What's Driving Natural Gas?

Includes: GAZ, UNG
by: FP Trading Desk

Despite the bearish backdrop for natural gas prices due to rising inventories levels, supply exceeding demand, and the emergence of prolific lower-cost shale plays that are flooding the market, the past couple of weeks has been surprisingly good for the commodity.

From its Sept. 4 low, Nymex natural gas futures for October have risen more than 35% to roughly $3.60 per Mcf. The Henry Hub spot price has done even better – up 75% to $3.21 per Mcf.

And experts say the volatility has not been this high since 2006. But companies, clients and experts in research, trading and commodities are scratching their heads in search of answers.

The recent bullish price moves could be explained by a number of factors, according to a report from RBC Capital Markets.

  • Supply: Liquefied natural gas (LNG) flows may not flood the U.S. and domestic production could fall swiftly because it is not sustainable at current activity levels.
  • Mildly positive natural gas storage injections recently could point to improving economic-based demand.
  • A long-term weather pattern with a lack of sun spots appears to have developed, which means we could move into a period of global cooling and higher winter heating demand.
  • There could be some short covering going on as lawmakers push for curbs of speculative trading in commodities.
  • Long-term value: With sustainable natural gas prices between $6 to $7/Mcf, the trade looks good despite near-term uncertainty.

RBC analysts also note that the consensus was generally bearish on gas for the near term, but supportive of prices at $6 or higher in the second half of 2010.

There seems to be a confluence of fundamental and technical events driving prices higher in the short-term, but no certainty as far a one or two reasons, the analysts said.
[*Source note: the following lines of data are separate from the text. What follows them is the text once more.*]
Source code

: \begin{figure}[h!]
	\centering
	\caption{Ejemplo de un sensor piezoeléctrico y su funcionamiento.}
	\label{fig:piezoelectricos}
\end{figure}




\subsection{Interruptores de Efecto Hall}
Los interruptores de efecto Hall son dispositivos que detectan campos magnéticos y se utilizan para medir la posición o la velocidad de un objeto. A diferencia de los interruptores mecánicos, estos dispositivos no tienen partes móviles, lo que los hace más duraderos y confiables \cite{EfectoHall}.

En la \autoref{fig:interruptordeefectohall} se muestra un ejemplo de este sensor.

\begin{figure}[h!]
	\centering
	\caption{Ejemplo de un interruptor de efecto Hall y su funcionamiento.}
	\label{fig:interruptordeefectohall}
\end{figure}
They think there is a real risk that natural gas could re-test the $2.50 Mcf level again over the next month since storage levels could be maxed out.

“That would cause a lot of pressure on near-term prices as gas-on-gas competition will be significant,” the RBC analysts said.

“In the event that storage fills to capacity, the spot price would collapse as the gas would be essentially worthless,” Research Capital’s Ken Lin said in a report.

For the last six to nine months, people have continually expected the reduction in capital expenditures to reduce supply enough to rebalance the market, the analyst noted.

While current prices are unsustainable since they fall below full cycle replacement costs, he thinks those calling for a recovery may be doing so for quite a bit longer.

The analyst agrees that the longer-term prices for gas are attractive due to factors like increased use for electricity generation instead of coal. However, he expects disappointing results for the third quarter as he forecasts very little drilling activity will occur.

Ultimately, the lack of drilling activity in the natural gas space is expected to diminish supply and close the very wide spread between oil and gas prices.

Mr. Lin recommends investors focus on the names that can survive an extended period of weak natural gas prices, as well as those that have low operating costs and high netbacks to cushion against low commodity prices.

He said:

Barring a significant recovery in industrial demand, the reality is that there is simply too much supply if every company was still on a growth mandate. There will be a period when some of the weaker players are consolidated or disappear, but longer term, natural gas prices will recover to a level that makes sense on a full cycle exploration and development basis.